*** Begin section ***

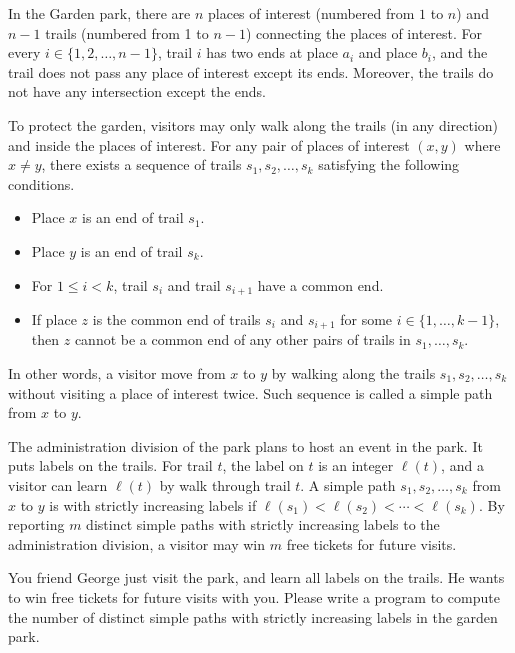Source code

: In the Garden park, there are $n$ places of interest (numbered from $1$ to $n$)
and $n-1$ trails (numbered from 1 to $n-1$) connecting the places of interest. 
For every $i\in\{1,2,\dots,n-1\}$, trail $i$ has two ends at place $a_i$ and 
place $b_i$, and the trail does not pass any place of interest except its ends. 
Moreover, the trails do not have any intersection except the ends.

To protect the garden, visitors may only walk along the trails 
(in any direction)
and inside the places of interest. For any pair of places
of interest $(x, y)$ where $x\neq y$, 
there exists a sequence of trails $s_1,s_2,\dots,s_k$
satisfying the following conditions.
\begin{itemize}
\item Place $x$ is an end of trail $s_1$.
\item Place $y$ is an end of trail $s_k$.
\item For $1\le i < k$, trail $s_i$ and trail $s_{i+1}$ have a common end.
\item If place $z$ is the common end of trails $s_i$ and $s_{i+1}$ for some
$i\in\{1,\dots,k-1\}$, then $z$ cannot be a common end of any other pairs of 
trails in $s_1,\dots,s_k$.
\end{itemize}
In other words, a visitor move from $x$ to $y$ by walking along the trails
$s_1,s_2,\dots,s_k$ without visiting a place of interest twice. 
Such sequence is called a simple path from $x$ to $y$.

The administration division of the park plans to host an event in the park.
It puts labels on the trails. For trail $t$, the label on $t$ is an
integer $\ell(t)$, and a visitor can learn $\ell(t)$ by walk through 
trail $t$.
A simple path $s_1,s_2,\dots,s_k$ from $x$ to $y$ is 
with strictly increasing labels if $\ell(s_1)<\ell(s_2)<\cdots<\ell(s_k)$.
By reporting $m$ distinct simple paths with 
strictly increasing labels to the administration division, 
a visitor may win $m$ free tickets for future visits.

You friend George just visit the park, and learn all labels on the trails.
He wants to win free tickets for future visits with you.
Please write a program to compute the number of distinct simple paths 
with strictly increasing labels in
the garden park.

*** End section ***
*** Begin section ***

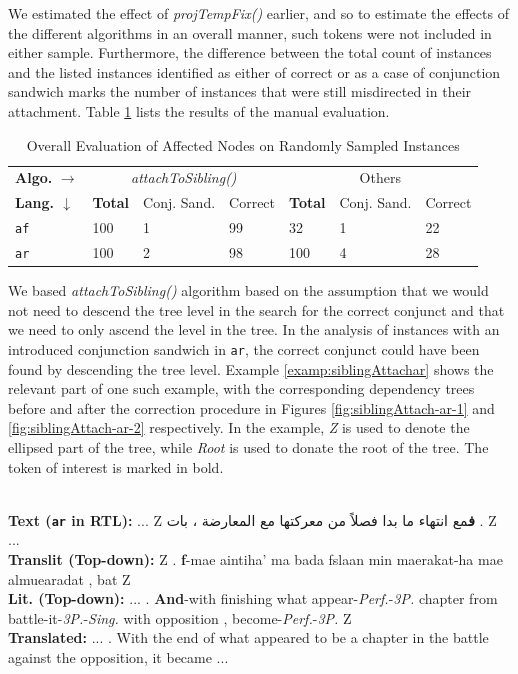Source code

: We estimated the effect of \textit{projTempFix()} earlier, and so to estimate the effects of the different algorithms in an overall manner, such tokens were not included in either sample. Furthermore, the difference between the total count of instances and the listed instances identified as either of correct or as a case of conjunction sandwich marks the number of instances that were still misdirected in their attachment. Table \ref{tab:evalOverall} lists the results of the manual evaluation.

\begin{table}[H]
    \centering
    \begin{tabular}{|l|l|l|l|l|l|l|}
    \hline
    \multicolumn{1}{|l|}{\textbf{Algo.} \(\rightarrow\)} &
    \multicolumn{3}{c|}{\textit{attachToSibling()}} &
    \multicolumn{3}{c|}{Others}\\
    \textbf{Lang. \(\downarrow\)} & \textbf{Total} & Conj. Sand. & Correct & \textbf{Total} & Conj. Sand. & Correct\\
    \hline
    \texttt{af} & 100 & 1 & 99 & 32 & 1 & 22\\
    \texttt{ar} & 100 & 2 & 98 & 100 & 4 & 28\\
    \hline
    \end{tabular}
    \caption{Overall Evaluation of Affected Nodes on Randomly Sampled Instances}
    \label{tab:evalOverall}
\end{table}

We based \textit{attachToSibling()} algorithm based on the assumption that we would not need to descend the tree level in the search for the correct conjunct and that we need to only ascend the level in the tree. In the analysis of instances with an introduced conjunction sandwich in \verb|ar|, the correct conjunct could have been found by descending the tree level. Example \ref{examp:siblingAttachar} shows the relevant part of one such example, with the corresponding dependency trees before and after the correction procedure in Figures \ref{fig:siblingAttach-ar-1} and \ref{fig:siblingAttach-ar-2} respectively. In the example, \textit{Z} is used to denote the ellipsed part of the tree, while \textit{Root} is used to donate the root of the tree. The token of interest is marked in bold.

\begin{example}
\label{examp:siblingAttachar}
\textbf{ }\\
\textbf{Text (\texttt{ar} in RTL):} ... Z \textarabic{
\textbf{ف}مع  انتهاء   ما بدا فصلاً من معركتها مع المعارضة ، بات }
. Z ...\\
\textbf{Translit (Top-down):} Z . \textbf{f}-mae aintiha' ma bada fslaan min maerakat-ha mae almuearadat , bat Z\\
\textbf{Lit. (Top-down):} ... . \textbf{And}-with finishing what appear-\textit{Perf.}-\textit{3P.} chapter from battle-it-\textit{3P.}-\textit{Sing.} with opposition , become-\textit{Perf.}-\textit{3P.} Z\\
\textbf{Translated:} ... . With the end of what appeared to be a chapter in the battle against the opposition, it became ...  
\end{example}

*** End section ***

:: What you have to do ::
Give back precisely the lines above that start at the line containing "other pairs of" and end at the line containing "the garden park.", inclusive. No other lines belong in the output.

:: Answer to the exercise ::
$i\in\{1,\dots,k-1\}$, then $z$ cannot be a common end of any other pairs of 
trails in $s_1,\dots,s_k$.
\end{itemize}
In other words, a visitor move from $x$ to $y$ by walking along the trails
$s_1,s_2,\dots,s_k$ without visiting a place of interest twice. 
Such sequence is called a simple path from $x$ to $y$.

The administration division of the park plans to host an event in the park.
It puts labels on the trails. For trail $t$, the label on $t$ is an
integer $\ell(t)$, and a visitor can learn $\ell(t)$ by walk through 
trail $t$.
A simple path $s_1,s_2,\dots,s_k$ from $x$ to $y$ is 
with strictly increasing labels if $\ell(s_1)<\ell(s_2)<\cdots<\ell(s_k)$.
By reporting $m$ distinct simple paths with 
strictly increasing labels to the administration division, 
a visitor may win $m$ free tickets for future visits.

You friend George just visit the park, and learn all labels on the trails.
He wants to win free tickets for future visits with you.
Please write a program to compute the number of distinct simple paths 
with strictly increasing labels in
the garden park.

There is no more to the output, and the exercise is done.